Pericles presentation of the democratic city-state has a philosophical ground. Pericles says that “we are cultivating the beautiful in simplicity without resorting to the bombastic” (philokaloum?n te gar met’euteleias) (Thucydides 1967: Livre II, XXXX, 1). Herewith is meant that the beautiful is subordinated an aesthetic judgment which the Athenians are able to pronounce (Kakridis 1961: 47 ff.; Castoriadis 1997: 287 f.; Castoriadis 2008: 163 ff.). In the same way Pericles presents also a moral criteria for practice which is expressed as follows: “we take the philosophical deliberation serious without losing the determination (philosophoumen aneu malakias)” (Thucydides 1967: Livre II, XXXX, 1). This means that the Athenians are able to integrate the philosophical perspective, deliberation, and to let this deliberation be the ground for a decision and the following action (Kakridis 1961: 47 ff.; Castoriadis 1997: 287 f.; Castoriadis 2008: 163 ff.).
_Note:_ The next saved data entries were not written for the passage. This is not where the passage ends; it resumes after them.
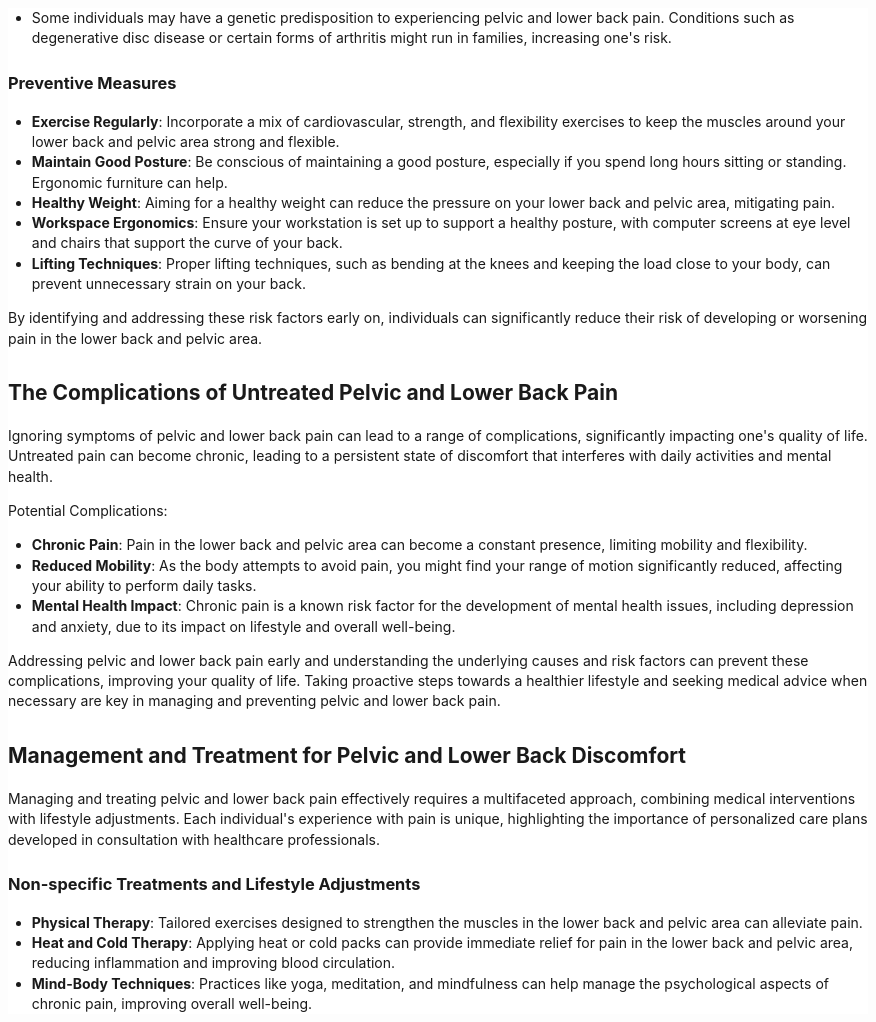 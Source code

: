 - Some individuals may have a genetic predisposition to experiencing pelvic and lower back pain. Conditions such as degenerative disc disease or certain forms of arthritis might run in families, increasing one's risk.

### Preventive Measures

- **Exercise Regularly**: Incorporate a mix of cardiovascular, strength, and flexibility exercises to keep the muscles around your lower back and pelvic area strong and flexible.
- **Maintain Good Posture**: Be conscious of maintaining a good posture, especially if you spend long hours sitting or standing. Ergonomic furniture can help.
- **Healthy Weight**: Aiming for a healthy weight can reduce the pressure on your lower back and pelvic area, mitigating pain.
- **Workspace Ergonomics**: Ensure your workstation is set up to support a healthy posture, with computer screens at eye level and chairs that support the curve of your back.
- **Lifting Techniques**: Proper lifting techniques, such as bending at the knees and keeping the load close to your body, can prevent unnecessary strain on your back.

By identifying and addressing these risk factors early on, individuals can significantly reduce their risk of developing or worsening pain in the lower back and pelvic area.

## The Complications of Untreated Pelvic and Lower Back Pain

Ignoring symptoms of pelvic and lower back pain can lead to a range of complications, significantly impacting one's quality of life. Untreated pain can become chronic, leading to a persistent state of discomfort that interferes with daily activities and mental health.

Potential Complications:

- **Chronic Pain**: Pain in the lower back and pelvic area can become a constant presence, limiting mobility and flexibility.
- **Reduced Mobility**: As the body attempts to avoid pain, you might find your range of motion significantly reduced, affecting your ability to perform daily tasks.
- **Mental Health Impact**: Chronic pain is a known risk factor for the development of mental health issues, including depression and anxiety, due to its impact on lifestyle and overall well-being.

Addressing pelvic and lower back pain early and understanding the underlying causes and risk factors can prevent these complications, improving your quality of life. Taking proactive steps towards a healthier lifestyle and seeking medical advice when necessary are key in managing and preventing pelvic and lower back pain.

## Management and Treatment for Pelvic and Lower Back Discomfort

Managing and treating pelvic and lower back pain effectively requires a multifaceted approach, combining medical interventions with lifestyle adjustments. Each individual's experience with pain is unique, highlighting the importance of personalized care plans developed in consultation with healthcare professionals.

### Non-specific Treatments and Lifestyle Adjustments

- **Physical Therapy**: Tailored exercises designed to strengthen the muscles in the lower back and pelvic area can alleviate pain.
- **Heat and Cold Therapy**: Applying heat or cold packs can provide immediate relief for pain in the lower back and pelvic area, reducing inflammation and improving blood circulation.
- **Mind-Body Techniques**: Practices like yoga, meditation, and mindfulness can help manage the psychological aspects of chronic pain, improving overall well-being.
This aesthetic, moral and practical deliberation gives the Athenians the possibility to take care of both their private affairs in the house (oikos) and the public affairs in the city-state (polis) with insight (Thucydides 1967: Livre II, XXXX, 2).

Pericles’s conclusion is, that “Athens is a mentor for the rest of Hellas” and Athens is the city where each single citizen autonomously in one person can unite the most forms of practice with a versatile happiness in life’s beauty (Thucydides 1967: Livre II, XXXXI, 1).

It should be clear that Pericles’s funeral oration expresses many essential features of the democratic city-state. It applies both to the private freedom to live and act as desired and to the public freedom to deliberate together with citizens about the common affairs, commonly to establish the laws for the city and participate in the united warfare. This should all be done by developing the practical, the aesthetic and the moral sense, that is the philosophy which according to Pericles is included in every life situation.

Pericles’s funeral oration should have been kept around 430 and Plato’s Republic should have been written around 380. Historically, Pericles’ funeral speech is prior to Plato’s Republic, but it is also in a philosophical sense prior in the way that it is Pericles and in a broader sense the democratic city-state Athens that poses the agenda that Plato criticize fifty years later. According to Karl Popper, Plato’s critique of democracy is both an expression of a totalitarian political program and a totalitarian political philosophy (Popper 1962a: 86 ff.). Today, it should no longer be possible to maintain Plato’s hermeneutical political-philosophical perspective on democracy in Athens. The hermeneutic perspective should be turned around. It is Pericles and the democracy in Athens that are prior to the totalitarian critique of democracy. However, this is not the end of the reading of Plato. In fact, it has only just begun – and it should continue as a further deconstruction of Plato’s totalitarian political philosophy and practice – and in a further perspective it should continue in a deconstructive reading of all forms of totalitarian political philosophy.